In an isochoric-isothermal charging process, each volume element dv of the liquid at position r is subject to an electric field of magnitude E^′(r), which grows from zero to its final value E(r). The internal energy of the liquid within dv is given by U(E^′) = u(E^′)dv, where u is the local internal energy density, given by⁴⁵

$$\begin{array}{ccc}\hfill u\left(E\right)& =& u_0+\frac{1}{4\pi }{\int }_0^E\varepsilon \left(E^{\prime }\right)E^{\prime }d{E}^{\prime }+\frac{1}{4\pi }{\int }_0^E{E}^{\prime 2}\frac{\partial \varepsilon \left(E^{\prime }\right)}{\partial E^{\prime }}d{E}^{\prime }\hfill \\ & & +\frac{T}{4\pi }{\int }_0^E{E}^{\prime }\frac{\partial \varepsilon \left(E^{\prime }\right)}{\partial T}d{E}^{\prime },\hfill \end{array}$$ (9)

where ɛ is a solution of Eq. 1 for a fields of magnitude E^′, and u₀ is the internal energy density of the liquid in absence of the field at the same temperature and pressure.

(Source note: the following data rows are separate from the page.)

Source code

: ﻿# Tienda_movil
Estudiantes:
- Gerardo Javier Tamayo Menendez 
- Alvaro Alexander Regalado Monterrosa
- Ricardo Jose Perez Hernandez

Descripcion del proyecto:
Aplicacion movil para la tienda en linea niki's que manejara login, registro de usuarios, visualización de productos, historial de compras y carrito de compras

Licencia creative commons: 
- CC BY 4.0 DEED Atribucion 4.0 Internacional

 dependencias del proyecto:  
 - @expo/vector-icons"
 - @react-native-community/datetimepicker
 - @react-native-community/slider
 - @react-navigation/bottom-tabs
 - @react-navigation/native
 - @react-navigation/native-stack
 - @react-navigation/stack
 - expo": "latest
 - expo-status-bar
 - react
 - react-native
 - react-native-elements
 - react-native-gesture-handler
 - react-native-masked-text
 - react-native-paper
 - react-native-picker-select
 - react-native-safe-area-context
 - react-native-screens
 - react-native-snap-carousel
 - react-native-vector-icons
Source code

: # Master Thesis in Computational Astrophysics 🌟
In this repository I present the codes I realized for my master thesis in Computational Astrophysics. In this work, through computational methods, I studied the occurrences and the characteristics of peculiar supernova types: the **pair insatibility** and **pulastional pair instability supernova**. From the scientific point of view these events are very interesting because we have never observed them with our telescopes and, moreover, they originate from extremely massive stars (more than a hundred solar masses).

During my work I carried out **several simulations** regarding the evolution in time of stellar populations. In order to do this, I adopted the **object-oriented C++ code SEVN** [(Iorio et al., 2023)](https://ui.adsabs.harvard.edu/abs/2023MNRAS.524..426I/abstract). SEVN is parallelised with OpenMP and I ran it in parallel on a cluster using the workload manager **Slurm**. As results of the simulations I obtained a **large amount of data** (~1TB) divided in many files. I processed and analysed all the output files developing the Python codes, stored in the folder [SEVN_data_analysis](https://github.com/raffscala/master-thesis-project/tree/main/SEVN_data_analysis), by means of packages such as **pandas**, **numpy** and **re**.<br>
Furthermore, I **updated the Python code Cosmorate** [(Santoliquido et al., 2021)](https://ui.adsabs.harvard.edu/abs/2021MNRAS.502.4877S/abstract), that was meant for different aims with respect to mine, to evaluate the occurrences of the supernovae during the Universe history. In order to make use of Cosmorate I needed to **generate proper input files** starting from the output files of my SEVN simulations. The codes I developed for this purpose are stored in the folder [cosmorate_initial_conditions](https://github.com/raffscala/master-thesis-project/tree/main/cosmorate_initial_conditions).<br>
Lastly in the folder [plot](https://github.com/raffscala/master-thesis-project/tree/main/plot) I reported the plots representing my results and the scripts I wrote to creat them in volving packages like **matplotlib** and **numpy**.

The electrostatic contribution to the entropy of the liquid in dv is given by S(E^′) = s(E^′)dv, where s is the local entropy density given by

$$s\left(E\right)=s_0+\frac{1}{4\pi }{\int }_0^E{E}^{\prime }\frac{\partial \varepsilon \left(E^{\prime }\right)}{\partial T}d{E}^{\prime },$$ (10)

where s₀ is the corresponding entropy in absence of the field. The local Helmholtz free energy density f is f = u – Ts, so the electrostatic contribution to the total free energy of hydration, ΔF_e, is obtained by integrating f (E) over the three-dimensional space, i.e.,

$$\Delta F_e={\int }_{{\Re }^3}\left\{f\left(E\right)-f_0\right\}dv-\frac{1}{8\pi }{\int }_{{\Re }^3}{E}_0^{2}dv,$$ (11)

where f₀ = u₀ – Ts₀. E₀ is the vacuum field, so the second integral in Eq. 11 is the electrostatic free energy of the solute at infinite distance from the liquid. Equation 11 can be rearranged as

$$\Delta F_e=\frac{1}{8\pi }{\int }_{{\Re }^3}\left\{2{\int }_0^E{\varepsilon }_r\left(E^{\prime }\right)E^{\prime }d{E}^{\prime }-E_0^2\right\}dv,$$ (12)

where ɛ_r = dD^′/dE^′ is the differential relative permittivity, a common experimental measure of the nonlinear effects of the field; D^′ is the magnitude of the electric displacement D^′ = ɛE^′. The term ɛ_rE^′ in Eq. 12 can be computed rapidly from Eq. 1 at each point r, and Eq. 12 is itself well suited for code parallelization. Equation 12 quantifies not only the reversible work needed to polarize a spatially non-uniform dielectric of permittivity ɛ(r), but also the work needed to form the dielectric during the charging process. If ɛ(r) were independent of E^′, i.e., if the dielectric medium is created by an external source [e.g., an external field E(r)] prior to the charging process, and the solute is then charged in the presence of this already-formed dielectric, Eq. 12 takes the more familiar form

$$\Delta F_e=\frac{1}{8\pi }{\int }_{{\Re }^3}\left[\mathbf{D}·\mathbf{E}-E_0^2\right]dv.$$ (13)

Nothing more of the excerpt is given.